Working with Faith-Based Organizations on Affordable Housing Development

HUD and LISC collaborated on an expansive new toolkit to help faith-based organizations expand affordable housing in their communities. The toolkit is aimed at HUD grantees interested in supporting faith-based housing strategies, and it draws on proven practices around the country—detailing the factors that enable successful projects, the roles and responsibilities of essential stakeholders, policy considerations, and financing strategies.

Introduction

The United States is addressing a compounding crisis of national housing supply shortages, through improving education on using low-income housing tax credit programs, investing in tribal communities' housing needs, and removing barriers to homeownership development. In this guide, you will find helpful information to assist in the reduction of housing shortages through the cumulative effects of disinvestment in historically redlined communities, and increasingly frequent climate-related disasters. This guide offers a better understanding and possible strategies for making it easier for all Americans to access secure, affordable, habitable housing. HUD Grantees across the nation have the potential to meet their housing supply, community development, climate resiliency, and racial equity goals through partnerships with faith-based organizations to develop and preserve affordable housing. Together and with other community partners, HUD Grantees and faith-based organizations can support climate-resilient upgrades, reduce housing and energy cost burdens, and improve neighborhood home values through new construction and rehabilitation of affordable housing.
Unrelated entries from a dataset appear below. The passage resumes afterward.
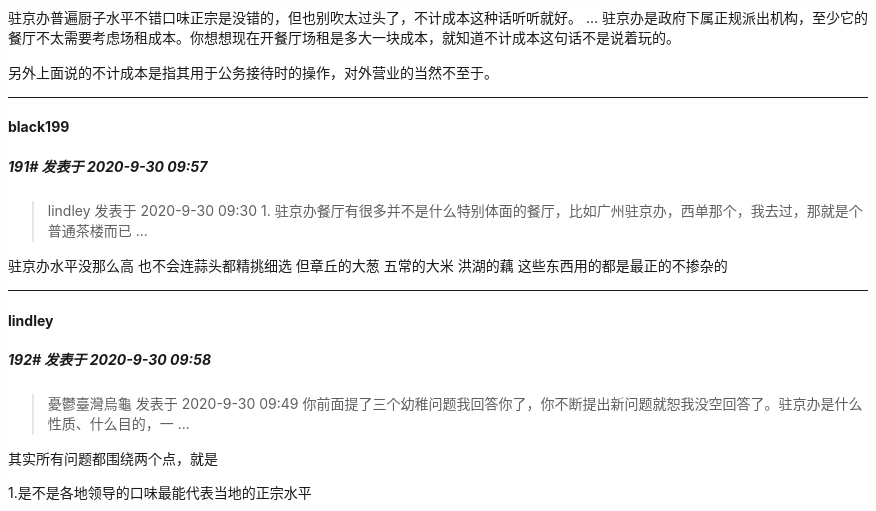驻京办普遍厨子水平不错口味正宗是没错的，但也别吹太过头了，不计成本这种话听听就好。 ...</blockquote>
驻京办是政府下属正规派出机构，至少它的餐厅不太需要考虑场租成本。你想想现在开餐厅场租是多大一块成本，就知道不计成本这句话不是说着玩的。

另外上面说的不计成本是指其用于公务接待时的操作，对外营业的当然不至于。







-----

####  black199  
##### 191#       发表于 2020-9-30 09:57



<blockquote>lindley 发表于 2020-9-30 09:30
1. 驻京办餐厅有很多并不是什么特别体面的餐厅，比如广州驻京办，西单那个，我去过，那就是个普通茶楼而已 ...</blockquote>

驻京办水平没那么高 也不会连蒜头都精挑细选 但章丘的大葱 五常的大米 洪湖的藕 这些东西用的都是最正的不掺杂的







-----

####  lindley  
##### 192#       发表于 2020-9-30 09:58



<blockquote>憂鬱臺灣烏龜 发表于 2020-9-30 09:49
你前面提了三个幼稚问题我回答你了，你不断提出新问题就恕我没空回答了。驻京办是什么性质、什么目的，一 ...</blockquote>
其实所有问题都围绕两个点，就是


1.是不是各地领导的口味最能代表当地的正宗水平


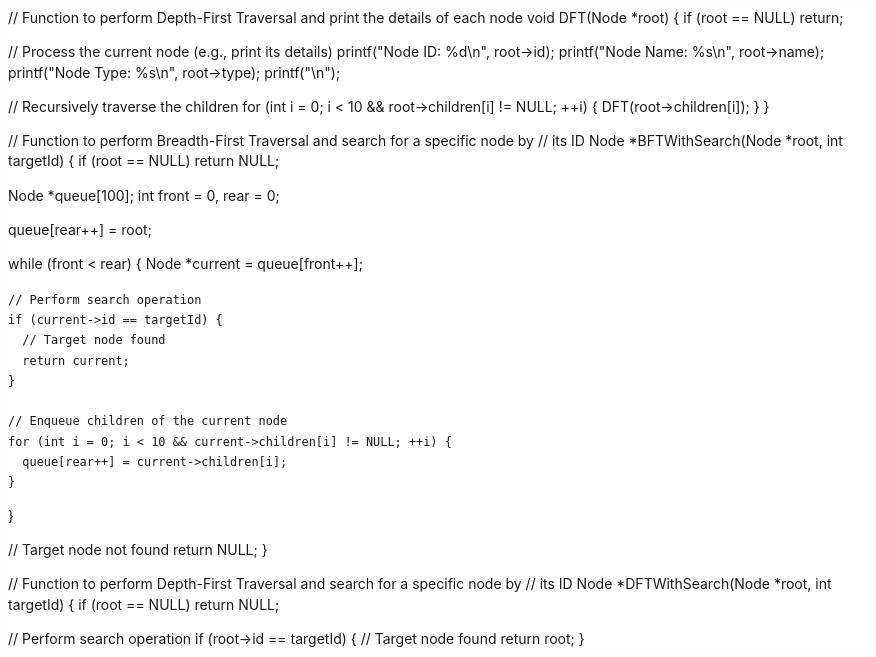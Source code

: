 // Function to perform Depth-First Traversal and print the details of each node
void DFT(Node *root) {
  if (root == NULL)
    return;

  // Process the current node (e.g., print its details)
  printf("Node ID: %d\n", root->id);
  printf("Node Name: %s\n", root->name);
  printf("Node Type: %s\n", root->type);
  printf("\n");

  // Recursively traverse the children
  for (int i = 0; i < 10 && root->children[i] != NULL; ++i) {
    DFT(root->children[i]);
  }
}

// Function to perform Breadth-First Traversal and search for a specific node by
// its ID
Node *BFTWithSearch(Node *root, int targetId) {
  if (root == NULL)
    return NULL;

  Node *queue[100];
  int front = 0, rear = 0;

  queue[rear++] = root;

  while (front < rear) {
    Node *current = queue[front++];

    // Perform search operation
    if (current->id == targetId) {
      // Target node found
      return current;
    }

    // Enqueue children of the current node
    for (int i = 0; i < 10 && current->children[i] != NULL; ++i) {
      queue[rear++] = current->children[i];
    }
  }

  // Target node not found
  return NULL;
}

// Function to perform Depth-First Traversal and search for a specific node by
// its ID
Node *DFTWithSearch(Node *root, int targetId) {
  if (root == NULL)
    return NULL;

  // Perform search operation
  if (root->id == targetId) {
    // Target node found
    return root;
  }
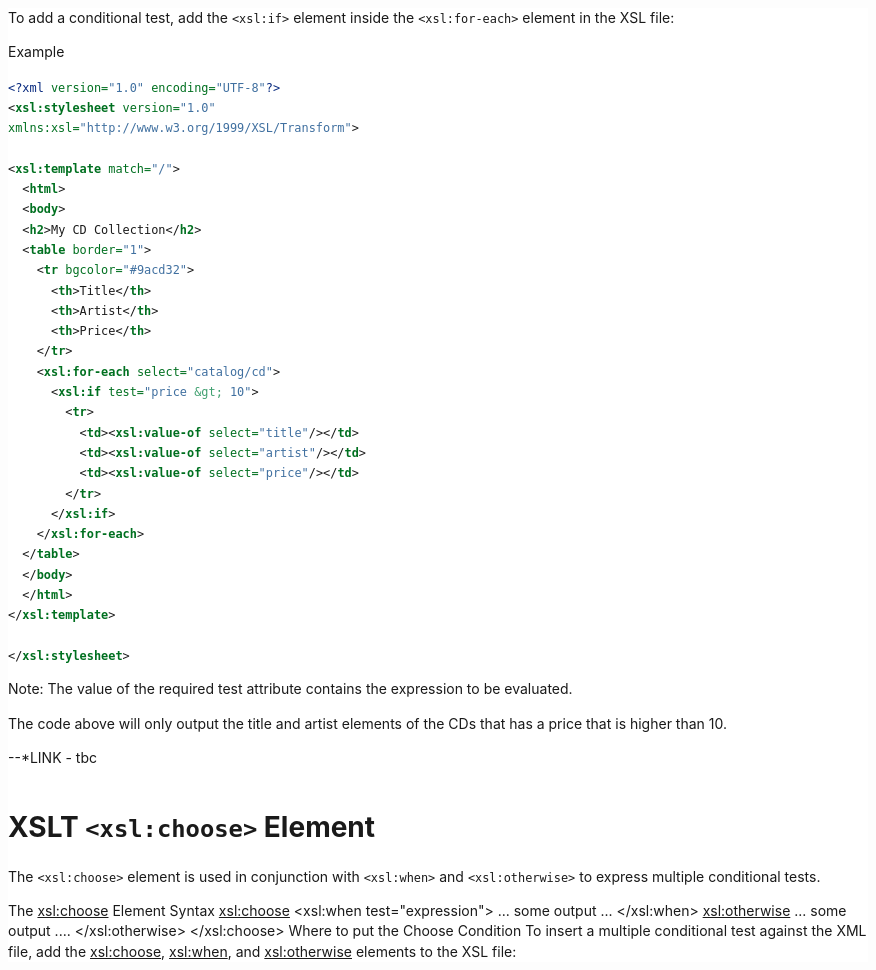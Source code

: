 To add a conditional test, add the `<xsl:if>` element inside the `<xsl:for-each>` element in the XSL file:

Example

```xml
<?xml version="1.0" encoding="UTF-8"?>
<xsl:stylesheet version="1.0"
xmlns:xsl="http://www.w3.org/1999/XSL/Transform">

<xsl:template match="/">
  <html>
  <body>
  <h2>My CD Collection</h2>
  <table border="1">
    <tr bgcolor="#9acd32">
      <th>Title</th>
      <th>Artist</th>
      <th>Price</th>
    </tr>
    <xsl:for-each select="catalog/cd">
      <xsl:if test="price &gt; 10">
        <tr>
          <td><xsl:value-of select="title"/></td>
          <td><xsl:value-of select="artist"/></td>
          <td><xsl:value-of select="price"/></td>
        </tr>
      </xsl:if>
    </xsl:for-each>
  </table>
  </body>
  </html>
</xsl:template>

</xsl:stylesheet>

```

Note: The value of the required test attribute contains the expression to be evaluated.

The code above will only output the title and artist elements of the CDs that has a price that is higher than 10.

--*LINK - tbc

# XSLT `<xsl:choose>` Element

The `<xsl:choose>` element is used in conjunction with `<xsl:when>` and `<xsl:otherwise>` to express multiple conditional tests.

The <xsl:choose> Element
Syntax
<xsl:choose>
  <xsl:when test="expression">
    ... some output ...
  </xsl:when>
  <xsl:otherwise>
    ... some output ....
  </xsl:otherwise>
</xsl:choose>
Where to put the Choose Condition
To insert a multiple conditional test against the XML file, add the <xsl:choose>, <xsl:when>, and <xsl:otherwise> elements to the XSL file:
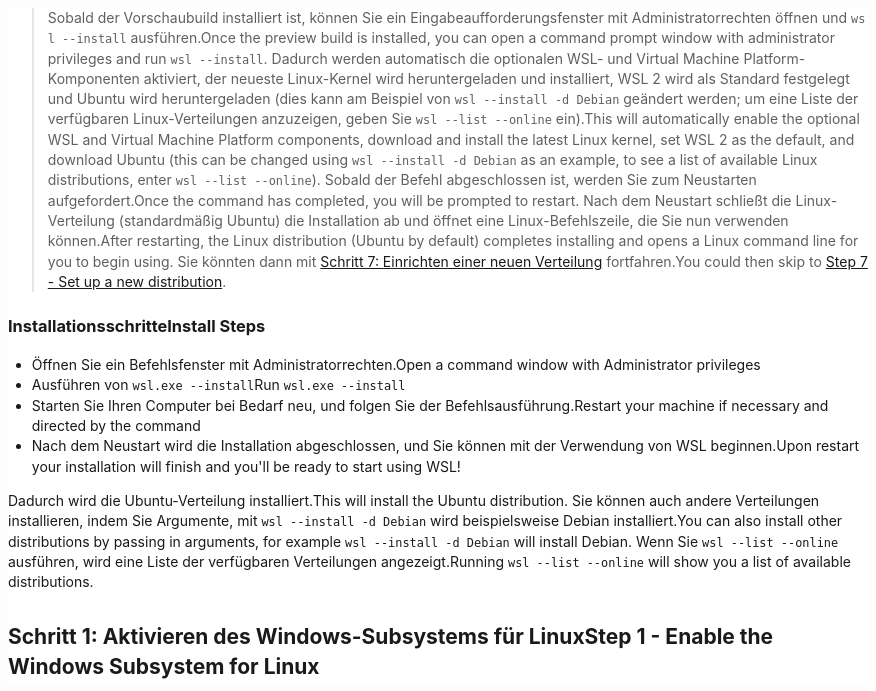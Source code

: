 > <span data-ttu-id="f0169-111">Sobald der Vorschaubuild installiert ist, können Sie ein Eingabeaufforderungsfenster mit Administratorrechten öffnen und `wsl --install` ausführen.</span><span class="sxs-lookup"><span data-stu-id="f0169-111">Once the preview build is installed, you can open a command prompt window with administrator privileges and run `wsl --install`.</span></span> <span data-ttu-id="f0169-112">Dadurch werden automatisch die optionalen WSL- und Virtual Machine Platform-Komponenten aktiviert, der neueste Linux-Kernel wird heruntergeladen und installiert, WSL 2 wird als Standard festgelegt und Ubuntu wird heruntergeladen (dies kann am Beispiel von `wsl --install -d Debian` geändert werden; um eine Liste der verfügbaren Linux-Verteilungen anzuzeigen, geben Sie `wsl --list --online` ein).</span><span class="sxs-lookup"><span data-stu-id="f0169-112">This will automatically enable the optional WSL and Virtual Machine Platform components, download and install the latest Linux kernel, set WSL 2 as the default, and download Ubuntu (this can be changed using `wsl --install -d Debian` as an example, to see a list of available Linux distributions, enter `wsl --list --online`).</span></span> <span data-ttu-id="f0169-113">Sobald der Befehl abgeschlossen ist, werden Sie zum Neustarten aufgefordert.</span><span class="sxs-lookup"><span data-stu-id="f0169-113">Once the command has completed, you will be prompted to restart.</span></span> <span data-ttu-id="f0169-114">Nach dem Neustart schließt die Linux-Verteilung (standardmäßig Ubuntu) die Installation ab und öffnet eine Linux-Befehlszeile, die Sie nun verwenden können.</span><span class="sxs-lookup"><span data-stu-id="f0169-114">After restarting, the Linux distribution (Ubuntu by default) completes installing and opens a Linux command line for you to begin using.</span></span> <span data-ttu-id="f0169-115">Sie könnten dann mit [Schritt 7: Einrichten einer neuen Verteilung](./install-win10.md#step-7---set-up-a-new-distribution) fortfahren.</span><span class="sxs-lookup"><span data-stu-id="f0169-115">You could then skip to [Step 7 - Set up a new distribution](./install-win10.md#step-7---set-up-a-new-distribution).</span></span>

### <a name="install-steps"></a><span data-ttu-id="f0169-116">Installationsschritte</span><span class="sxs-lookup"><span data-stu-id="f0169-116">Install Steps</span></span>

- <span data-ttu-id="f0169-117">Öffnen Sie ein Befehlsfenster mit Administratorrechten.</span><span class="sxs-lookup"><span data-stu-id="f0169-117">Open a command window with Administrator privileges</span></span>
- <span data-ttu-id="f0169-118">Ausführen von `wsl.exe --install`</span><span class="sxs-lookup"><span data-stu-id="f0169-118">Run `wsl.exe --install`</span></span>
- <span data-ttu-id="f0169-119">Starten Sie Ihren Computer bei Bedarf neu, und folgen Sie der Befehlsausführung.</span><span class="sxs-lookup"><span data-stu-id="f0169-119">Restart your machine if necessary and directed by the command</span></span>
- <span data-ttu-id="f0169-120">Nach dem Neustart wird die Installation abgeschlossen, und Sie können mit der Verwendung von WSL beginnen.</span><span class="sxs-lookup"><span data-stu-id="f0169-120">Upon restart your installation will finish and you'll be ready to start using WSL!</span></span>

<span data-ttu-id="f0169-121">Dadurch wird die Ubuntu-Verteilung installiert.</span><span class="sxs-lookup"><span data-stu-id="f0169-121">This will install the Ubuntu distribution.</span></span> <span data-ttu-id="f0169-122">Sie können auch andere Verteilungen installieren, indem Sie Argumente, mit `wsl --install -d Debian` wird beispielsweise Debian installiert.</span><span class="sxs-lookup"><span data-stu-id="f0169-122">You can also install other distributions by passing in arguments, for example `wsl --install -d Debian` will install Debian.</span></span> <span data-ttu-id="f0169-123">Wenn Sie `wsl --list --online` ausführen, wird eine Liste der verfügbaren Verteilungen angezeigt.</span><span class="sxs-lookup"><span data-stu-id="f0169-123">Running `wsl --list --online` will show you a list of available distributions.</span></span> 

## <a name="step-1---enable-the-windows-subsystem-for-linux"></a><span data-ttu-id="f0169-124">Schritt 1: Aktivieren des Windows-Subsystems für Linux</span><span class="sxs-lookup"><span data-stu-id="f0169-124">Step 1 - Enable the Windows Subsystem for Linux</span></span>

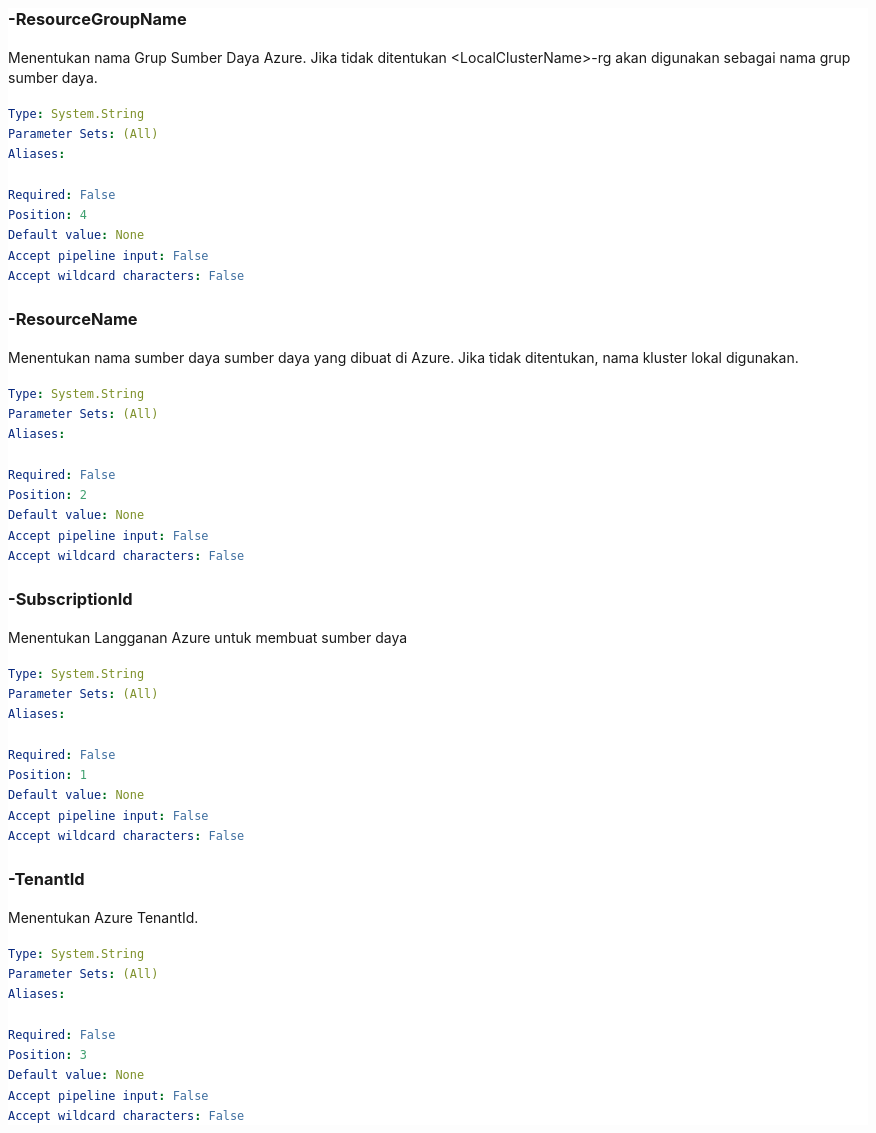### -ResourceGroupName
Menentukan nama Grup Sumber Daya Azure.
Jika tidak ditentukan \<LocalClusterName\>-rg akan digunakan sebagai nama grup sumber daya.

```yaml
Type: System.String
Parameter Sets: (All)
Aliases:

Required: False
Position: 4
Default value: None
Accept pipeline input: False
Accept wildcard characters: False
```

### -ResourceName
Menentukan nama sumber daya sumber daya yang dibuat di Azure.
Jika tidak ditentukan, nama kluster lokal digunakan.

```yaml
Type: System.String
Parameter Sets: (All)
Aliases:

Required: False
Position: 2
Default value: None
Accept pipeline input: False
Accept wildcard characters: False
```

### -SubscriptionId
Menentukan Langganan Azure untuk membuat sumber daya

```yaml
Type: System.String
Parameter Sets: (All)
Aliases:

Required: False
Position: 1
Default value: None
Accept pipeline input: False
Accept wildcard characters: False
```

### -TenantId
Menentukan Azure TenantId.

```yaml
Type: System.String
Parameter Sets: (All)
Aliases:

Required: False
Position: 3
Default value: None
Accept pipeline input: False
Accept wildcard characters: False
```

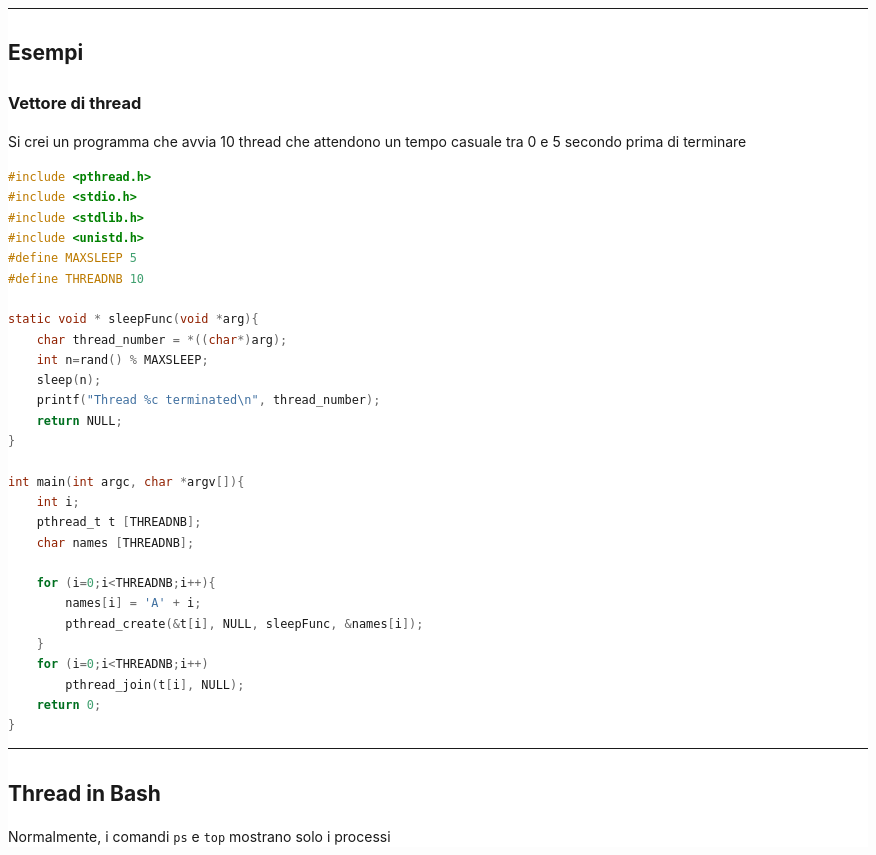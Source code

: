 </verysmall>
  


---
## Esempi
### Vettore di thread



<verysmall>

Si crei un programma che avvia $10$ thread che attendono un tempo casuale tra $0$ e $5$ secondo prima di terminare

```c
#include <pthread.h>
#include <stdio.h>
#include <stdlib.h>
#include <unistd.h>
#define MAXSLEEP 5
#define THREADNB 10

static void * sleepFunc(void *arg){
    char thread_number = *((char*)arg);
    int n=rand() % MAXSLEEP;
    sleep(n);
    printf("Thread %c terminated\n", thread_number);
    return NULL;
}

int main(int argc, char *argv[]){
    int i;
    pthread_t t [THREADNB];
    char names [THREADNB];
    
    for (i=0;i<THREADNB;i++){
        names[i] = 'A' + i;
        pthread_create(&t[i], NULL, sleepFunc, &names[i]);
    }
    for (i=0;i<THREADNB;i++)
        pthread_join(t[i], NULL);
    return 0;
}
```

</verysmall>


---
## Thread in Bash

Normalmente, i comandi `ps` e `top` mostrano solo i processi
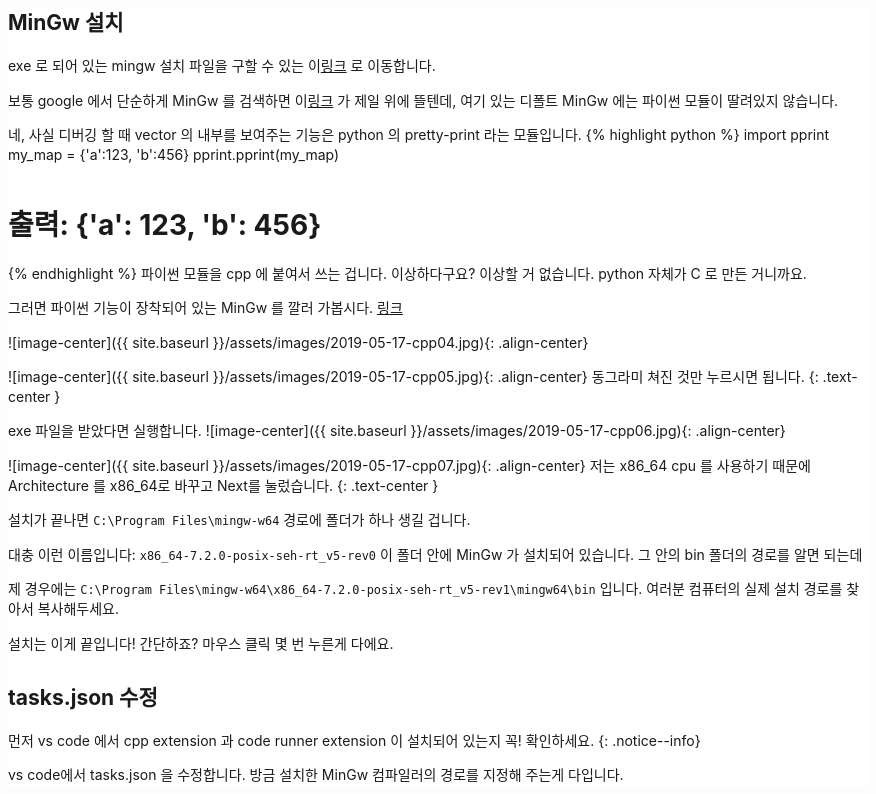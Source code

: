 ## MinGw 설치
exe 로 되어 있는 mingw 설치 파일을 구할 수 있는 이<a href="http://mingw-w64.org/doku.php/download" target="_blank">링크</a>
로 이동합니다.

보통 google 에서 단순하게 MinGw 를 검색하면 이<a href="http://www.mingw.org/" target="_blank">링크</a> 가 제일 위에
뜰텐데, 여기 있는 디폴트 MinGw 에는 파이썬 모듈이 딸려있지 않습니다.

네, 사실 디버깅 할 때 vector 의 내부를 보여주는 기능은 python 의 pretty-print 라는 모듈입니다.
{% highlight python %}
import pprint
my_map = {'a':123, 'b':456}
pprint.pprint(my_map)
# 출력: {'a': 123, 'b': 456}
{% endhighlight %}
파이썬 모듈을 cpp 에 붙여서 쓰는 겁니다. 이상하다구요? 이상할 거 없습니다. python 자체가 C 로 만든 거니까요.

그러면 파이썬 기능이 장착되어 있는 MinGw 를 깔러 가봅시다. 
<a href="http://mingw-w64.org/doku.php/download" target="_blank">링크</a>

![image-center]({{ site.baseurl }}/assets/images/2019-05-17-cpp04.jpg){: .align-center}

![image-center]({{ site.baseurl }}/assets/images/2019-05-17-cpp05.jpg){: .align-center}
동그라미 쳐진 것만 누르시면 됩니다.
{: .text-center }

exe 파일을 받았다면 실행합니다.
![image-center]({{ site.baseurl }}/assets/images/2019-05-17-cpp06.jpg){: .align-center}

![image-center]({{ site.baseurl }}/assets/images/2019-05-17-cpp07.jpg){: .align-center}
저는 x86_64 cpu 를 사용하기 때문에 Architecture 를 x86_64로 바꾸고 Next를 눌렀습니다.
{: .text-center }

설치가 끝나면 `C:\Program Files\mingw-w64` 경로에 폴더가 하나 생길 겁니다. 

대충 이런 이름입니다: `x86_64-7.2.0-posix-seh-rt_v5-rev0` 이 폴더 안에 MinGw 가 설치되어 있습니다.
그 안의 bin 폴더의 경로를 알면 되는데 

제 경우에는 
`C:\Program Files\mingw-w64\x86_64-7.2.0-posix-seh-rt_v5-rev1\mingw64\bin` 입니다.
여러분 컴퓨터의 실제 설치 경로를 찾아서 복사해두세요. 

설치는 이게 끝입니다! 간단하죠? 마우스 클릭 몇 번 누른게 다에요.

## tasks.json 수정

먼저 vs code 에서 cpp extension 과 code runner extension 이 설치되어 있는지 꼭! 확인하세요.
{: .notice--info}

vs code에서 tasks.json 을 수정합니다.
방금 설치한 MinGw 컴파일러의 경로를 지정해 주는게 다입니다.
The Terner Center for Housing Innovation at UC Berkeley released a report two years ago that determined in California alone 38,800 acres of religious institution land exists statewide that potentially could be developed for housing. As the New York Times reported, “Across the nation, faithbased organizations are redeveloping unused or derelict facilities to help rectify a housing affordability crisis while also fulfilling their mission to do good in the world,” citing examples in Virginia, Texas, Wisconsin, California, and New York of efforts that overcame the many challenges facing all development projects before real housing is built and families can occupy their homes. As noted by the Terner Center, scarce financing options, regulatory barriers, and limited real estate development experience make the already complex and difficult process of developing affordable housing even harder for faith-based organizations. Community development financial institutions (CDFIs), lenders with a mission to provide fair, responsible financing to communities that mainstream finance doesn’t traditionally reach, have advanced technical assistance programs over the last several years focused on faith-based development. These programs have successfully supported many faithbased organizations to engage in real estate development in an informed, equitable, and supported way. This guide and accompanying tools reflect the best practices and lessons learned from these programs to date. It includes summaries of the factors that enable successful development and preservation, the roles and responsibilities of the essential stakeholders, policy considerations, and funding sources available to finance the new construction and preservation developments.